Très chère Tante Emma, s’exclama Olivier
Votre cul généreux très fort me fait bander ;
S’il ne tenait qu’à moi, levant votre jupon,
J’aimerais caresser ce merveilleux fleuron,
Poser sur ces rondeurs une bouche brûlante
Et même le flatter de gâteries ardentes.
*
Voyons mon cher neveu vous avez des propos
Qui ne sont pas de mise, vous êtes encor jeunot
Pour pouvoir accéder à ces jeux libertins,
Attendez quelque peu, vous êtes trop gamin.
*
Je suis jeune, il est vrai mais plein de hardiesse
Et je suis prêt à tout pour montrer mes prouesses ;
J’ai déjà quelquefois laissé trainer mes mains
Sur la belle Sophie au gracieux popotin
Et mes doigts très souvent se sont aventurés
Vers les sombres recoins de la grosse Daphné.
*
Alors mon cher neveu, allez vers ces drôlesses
Dont le cul en son temps attira vos caresses
Mais attendez un peu pour cajoler le mien
Que passent les années, et les choses iront bien.
*
Mais enfin Tante Emma pourquoi agir ainsi,
Me reprocher d’avoir lutiné la Sophie,
Cela est bien patent, votre cul et le sien
N’ont rien de comparables, et vous le savez bien :
Le vôtre est magnifique, aux gracieuses rondeurs,
Il attire les yeux, il fait battre les cœurs,
Il est beau, généreux, il a tout pour séduire,

Il fait parti des culs qui vous puissent éblouir ;
Aucun autre il est vrai ne lui est ressemblant
Et il reste pour moi le seul enthousiasmant.
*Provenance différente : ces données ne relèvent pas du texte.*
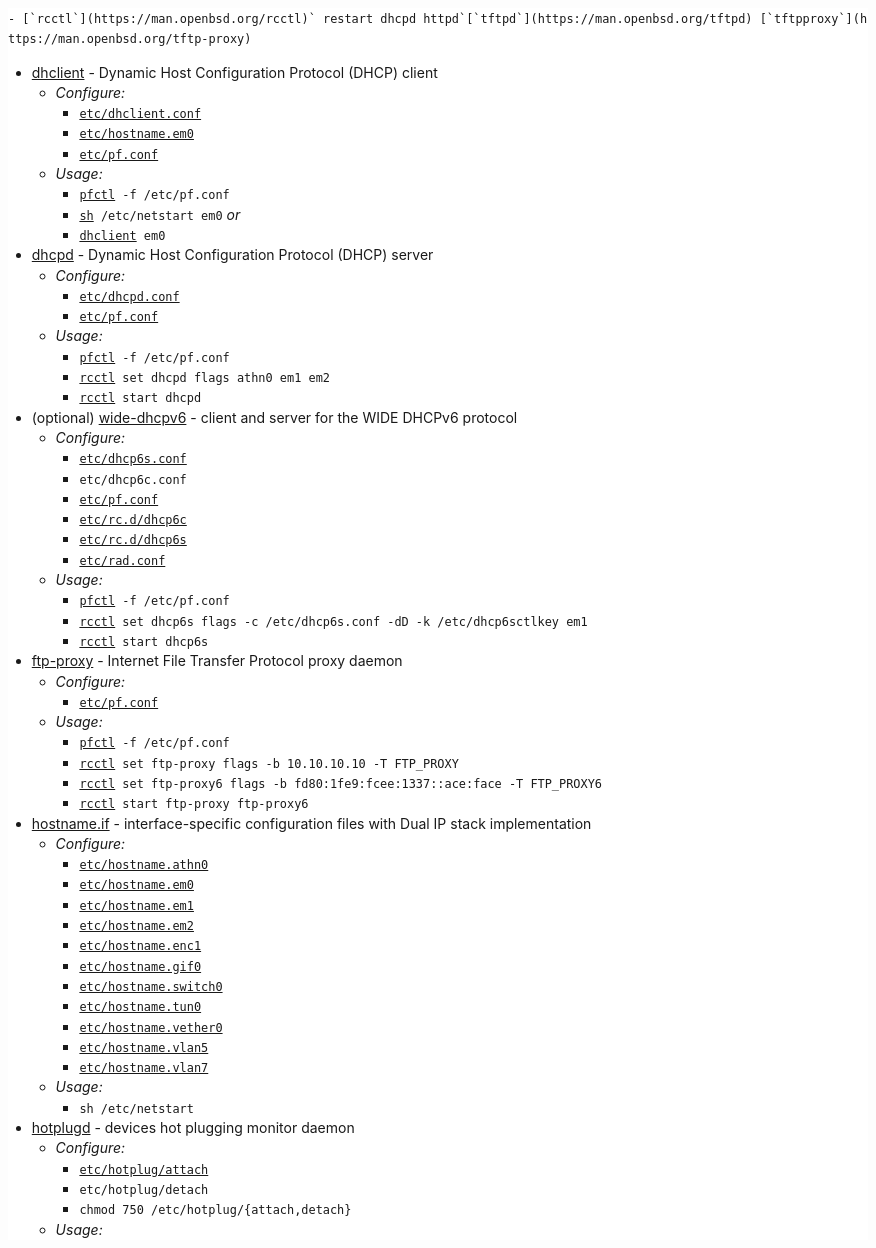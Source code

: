     - [`rcctl`](https://man.openbsd.org/rcctl)` restart dhcpd httpd`[`tftpd`](https://man.openbsd.org/tftpd) [`tftpproxy`](https://man.openbsd.org/tftp-proxy)
* [dhclient](https://man.openbsd.org/dhclient) - Dynamic Host Configuration Protocol (DHCP) client
  - *Configure:*
    - [`etc/dhclient.conf`](src/etc/dhclient.conf)
    - [`etc/hostname.em0`](src/etc/hostname.em0)
    - [`etc/pf.conf`](src/etc/pf.conf)
  - *Usage:*
    - [`pfctl`](https://man.openbsd.org/pfctl)` -f /etc/pf.conf`
    - [`sh`](https://man.openbsd.org/sh)` /etc/netstart em0` *or*
    - [`dhclient`](https://man.openbsd.org/dhclient)` em0`
* [dhcpd](https://man.openbsd.org/dhcpd) - Dynamic Host Configuration Protocol (DHCP) server
  - *Configure:*
    - [`etc/dhcpd.conf`](src/etc/dhcpd.conf)
    - [`etc/pf.conf`](src/etc/pf.conf)
  - *Usage:*
    - [`pfctl`](https://man.openbsd.org/pfctl)` -f /etc/pf.conf`
    - [`rcctl`](https://man.openbsd.org/rcctl)` set dhcpd flags athn0 em1 em2`
    - [`rcctl`](https://man.openbsd.org/rcctl)` start dhcpd`
* (optional) [wide-dhcpv6](https://github.com/openbsd/ports/tree/master/net/wide-dhcpv6) - client and server for the WIDE DHCPv6 protocol
  - *Configure:*
    - [`etc/dhcp6s.conf`](src/etc/dhcp6s.conf)
    - `etc/dhcp6c.conf`
    - [`etc/pf.conf`](src/etc/pf.conf)
    - [`etc/rc.d/dhcp6c`](src/etc/rc.d/dhcp6c)
    - [`etc/rc.d/dhcp6s`](src/etc/rc.d/dhcp6s)
    - [`etc/rad.conf`](src/etc/rad.conf)
  - *Usage:*
    - [`pfctl`](https://man.openbsd.org/pfctl)` -f /etc/pf.conf`
    - [`rcctl`](https://man.openbsd.org/rcctl)` set dhcp6s flags -c /etc/dhcp6s.conf -dD -k /etc/dhcp6sctlkey em1`
    - [`rcctl`](https://man.openbsd.org/rcctl)` start dhcp6s`
* [ftp-proxy](https://man.openbsd.org/ftp-proxy) - Internet File Transfer Protocol proxy daemon
  - *Configure:*
    - [`etc/pf.conf`](src/etc/pf.conf)
  - *Usage:*
    - [`pfctl`](https://man.openbsd.org/pfctl)` -f /etc/pf.conf`
    - [`rcctl`](https://man.openbsd.org/rcctl)` set ftp-proxy flags -b 10.10.10.10 -T FTP_PROXY`
    - [`rcctl`](https://man.openbsd.org/rcctl)` set ftp-proxy6 flags -b fd80:1fe9:fcee:1337::ace:face -T FTP_PROXY6`
    - [`rcctl`](https://man.openbsd.org/rcctl)` start ftp-proxy ftp-proxy6`
* [hostname.if](https://man.openbsd.org/hostname.if) - interface-specific configuration files with Dual IP stack implementation
  - *Configure:*
    - [`etc/hostname.athn0`](src/etc/hostname.athn0)
    - [`etc/hostname.em0`](src/etc/hostname.em0)
    - [`etc/hostname.em1`](src/etc/hostname.em1)
    - [`etc/hostname.em2`](src/etc/hostname.em2)
    - [`etc/hostname.enc1`](src/etc/hostname.enc1)
    - [`etc/hostname.gif0`](src/etc/hostname.gif0)
    - [`etc/hostname.switch0`](src/etc/hostname.switch0)
    - [`etc/hostname.tun0`](src/etc/hostname.tun0)
    - [`etc/hostname.vether0`](src/etc/hostname.vether0)
    - [`etc/hostname.vlan5`](src/etc/hostname.vlan5)
    - [`etc/hostname.vlan7`](src/etc/hostname.vlan7)
  - *Usage:*
    - `sh /etc/netstart`
* [hotplugd](https://man.openbsd.org/hotplugd) - devices hot plugging monitor daemon
  - *Configure:*
    - [`etc/hotplug/attach`](src/etc/hotplug/attach)
    - `etc/hotplug/detach`
    - `chmod 750 /etc/hotplug/{attach,detach}`
  - *Usage:*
Permettez, je vous prie, à votre adorateur
De vivre auprès de vous un instant de bonheur
Et soyez favorable aux sollicitations
D’un amoureux transi quêtant votre caution.
*
Vous me voyez flattée, votre fougue me plait
Vous avez et le mot et le verbe parfait
Qui plaisent à toute femme lorsque l’on s’ébaubit
Sur les charmes secrets de son anatomie ;
J’ai, mon très cher neveu, rarement entendu
D’aussi jolies paroles au sujet de mon cul.
*
Et c’est ainsi qu’Emma, tantine au cœur troublé,
Par son jeune neveu se fit sodomiser.